• [About this task]: An exact reproduction of the listing, minus the pictures, is the required output.

* * *

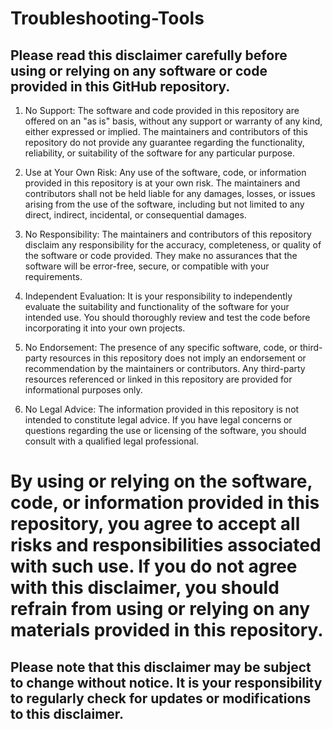 # Troubleshooting-Tools

## Please read this disclaimer carefully before using or relying on any software or code provided in this GitHub repository.

1.    No Support: The software and code provided in this repository are offered on an "as is" basis, without any support or warranty of any kind, either expressed or implied. The maintainers and contributors of this repository do not provide any guarantee regarding the functionality, reliability, or suitability of the software for any particular purpose.

2.    Use at Your Own Risk: Any use of the software, code, or information provided in this repository is at your own risk. The maintainers and contributors shall not be held liable for any damages, losses, or issues arising from the use of the software, including but not limited to any direct, indirect, incidental, or consequential damages.

3.    No Responsibility: The maintainers and contributors of this repository disclaim any responsibility for the accuracy, completeness, or quality of the software or code provided. They make no assurances that the software will be error-free, secure, or compatible with your requirements.

4.    Independent Evaluation: It is your responsibility to independently evaluate the suitability and functionality of the software for your intended use. You should thoroughly review and test the code before incorporating it into your own projects.

5.    No Endorsement: The presence of any specific software, code, or third-party resources in this repository does not imply an endorsement or recommendation by the maintainers or contributors. Any third-party resources referenced or linked in this repository are provided for informational purposes only.

6.    No Legal Advice: The information provided in this repository is not intended to constitute legal advice. If you have legal concerns or questions regarding the use or licensing of the software, you should consult with a qualified legal professional.

# By using or relying on the software, code, or information provided in this repository, you agree to accept all risks and responsibilities associated with such use. If you do not agree with this disclaimer, you should refrain from using or relying on any materials provided in this repository.

## Please note that this disclaimer may be subject to change without notice. It is your responsibility to regularly check for updates or modifications to this disclaimer.
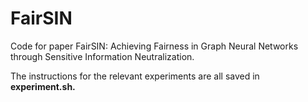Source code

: # FairSIN
Code for paper FairSIN: Achieving Fairness in Graph Neural Networks through Sensitive Information Neutralization.


The instructions for the relevant experiments are all saved in **experiment.sh.**
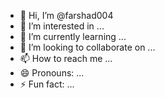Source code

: - 👋 Hi, I’m @farshad004
- 👀 I’m interested in ... 
- 🌱 I’m currently learning ...
- 💞️ I’m looking to collaborate on ...  
- 📫 How to reach me ...  
- 😄 Pronouns: ... 
- ⚡ Fun fact: ... 

<!---
farshad004/farshad004 is a ✨ special ✨ repository because its `README.md` (this file) appears on your GitHub profile. 
You can click the Preview link to take a look at your changes.
--->
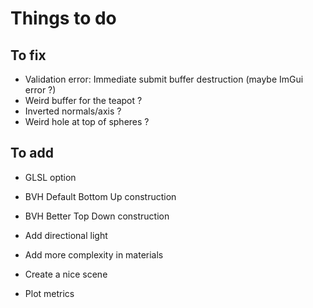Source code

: # Things to do

## To fix

- Validation error: Immediate submit buffer destruction (maybe ImGui error ?)
- Weird buffer for the teapot ?
- Inverted normals/axis ?
- Weird hole at top of spheres ?

## To add

- GLSL option

- BVH Default Bottom Up construction
- BVH Better Top Down construction

- Add directional light
- Add more complexity in materials

- Create a nice scene 
- Plot metrics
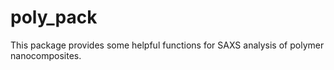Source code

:# poly_pack
This package provides some helpful functions for SAXS analysis of polymer nanocomposites.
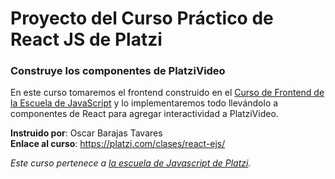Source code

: # Proyecto del Curso Práctico de React JS de Platzi

### Construye los componentes de PlatziVideo

En este curso tomaremos el frontend construido en el <a href="https://platzi.com/cursos/frontend-developer/">Curso de Frontend de la Escuela de JavaScript</a> y lo implementaremos todo llevándolo a componentes de React para agregar interactividad a PlatziVideo.


**Instruido por**: Oscar Barajas Tavares<br>
**Enlace al curso**: https://platzi.com/clases/react-ejs/

*Este curso pertenece a <a href="https://platzi.com/escuela-javascript/">la escuela de Javascript de Platzi</a>.*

* * *

• [Your solution]:
 # Troubleshooting-Tools

## Please read this disclaimer carefully before using or relying on any software or code provided in this GitHub repository.

1.    No Support: The software and code provided in this repository are offered on an "as is" basis, without any support or warranty of any kind, either expressed or implied. The maintainers and contributors of this repository do not provide any guarantee regarding the functionality, reliability, or suitability of the software for any particular purpose.

2.    Use at Your Own Risk: Any use of the software, code, or information provided in this repository is at your own risk. The maintainers and contributors shall not be held liable for any damages, losses, or issues arising from the use of the software, including but not limited to any direct, indirect, incidental, or consequential damages.

3.    No Responsibility: The maintainers and contributors of this repository disclaim any responsibility for the accuracy, completeness, or quality of the software or code provided. They make no assurances that the software will be error-free, secure, or compatible with your requirements.

4.    Independent Evaluation: It is your responsibility to independently evaluate the suitability and functionality of the software for your intended use. You should thoroughly review and test the code before incorporating it into your own projects.

5.    No Endorsement: The presence of any specific software, code, or third-party resources in this repository does not imply an endorsement or recommendation by the maintainers or contributors. Any third-party resources referenced or linked in this repository are provided for informational purposes only.

6.    No Legal Advice: The information provided in this repository is not intended to constitute legal advice. If you have legal concerns or questions regarding the use or licensing of the software, you should consult with a qualified legal professional.

# By using or relying on the software, code, or information provided in this repository, you agree to accept all risks and responsibilities associated with such use. If you do not agree with this disclaimer, you should refrain from using or relying on any materials provided in this repository.

## Please note that this disclaimer may be subject to change without notice. It is your responsibility to regularly check for updates or modifications to this disclaimer.
Source code

: # FairSIN
Code for paper FairSIN: Achieving Fairness in Graph Neural Networks through Sensitive Information Neutralization.


The instructions for the relevant experiments are all saved in **experiment.sh.**
Source code

: - 👋 Hi, I’m @farshad004
- 👀 I’m interested in ... 
- 🌱 I’m currently learning ...
- 💞️ I’m looking to collaborate on ...  
- 📫 How to reach me ...  
- 😄 Pronouns: ... 
- ⚡ Fun fact: ... 

<!---
farshad004/farshad004 is a ✨ special ✨ repository because its `README.md` (this file) appears on your GitHub profile. 
You can click the Preview link to take a look at your changes.
--->
Source code

: # Things to do

## To fix

- Validation error: Immediate submit buffer destruction (maybe ImGui error ?)
- Weird buffer for the teapot ?
- Inverted normals/axis ?
- Weird hole at top of spheres ?

## To add

- GLSL option

- BVH Default Bottom Up construction
- BVH Better Top Down construction

- Add directional light
- Add more complexity in materials

- Create a nice scene 
- Plot metrics
Source code

:# poly_pack
This package provides some helpful functions for SAXS analysis of polymer nanocomposites.
Source code

: # Proyecto del Curso Práctico de React JS de Platzi

### Construye los componentes de PlatziVideo

En este curso tomaremos el frontend construido en el <a href="https://platzi.com/cursos/frontend-developer/">Curso de Frontend de la Escuela de JavaScript</a> y lo implementaremos todo llevándolo a componentes de React para agregar interactividad a PlatziVideo.


**Instruido por**: Oscar Barajas Tavares<br>
**Enlace al curso**: https://platzi.com/clases/react-ejs/

*Este curso pertenece a <a href="https://platzi.com/escuela-javascript/">la escuela de Javascript de Platzi</a>.*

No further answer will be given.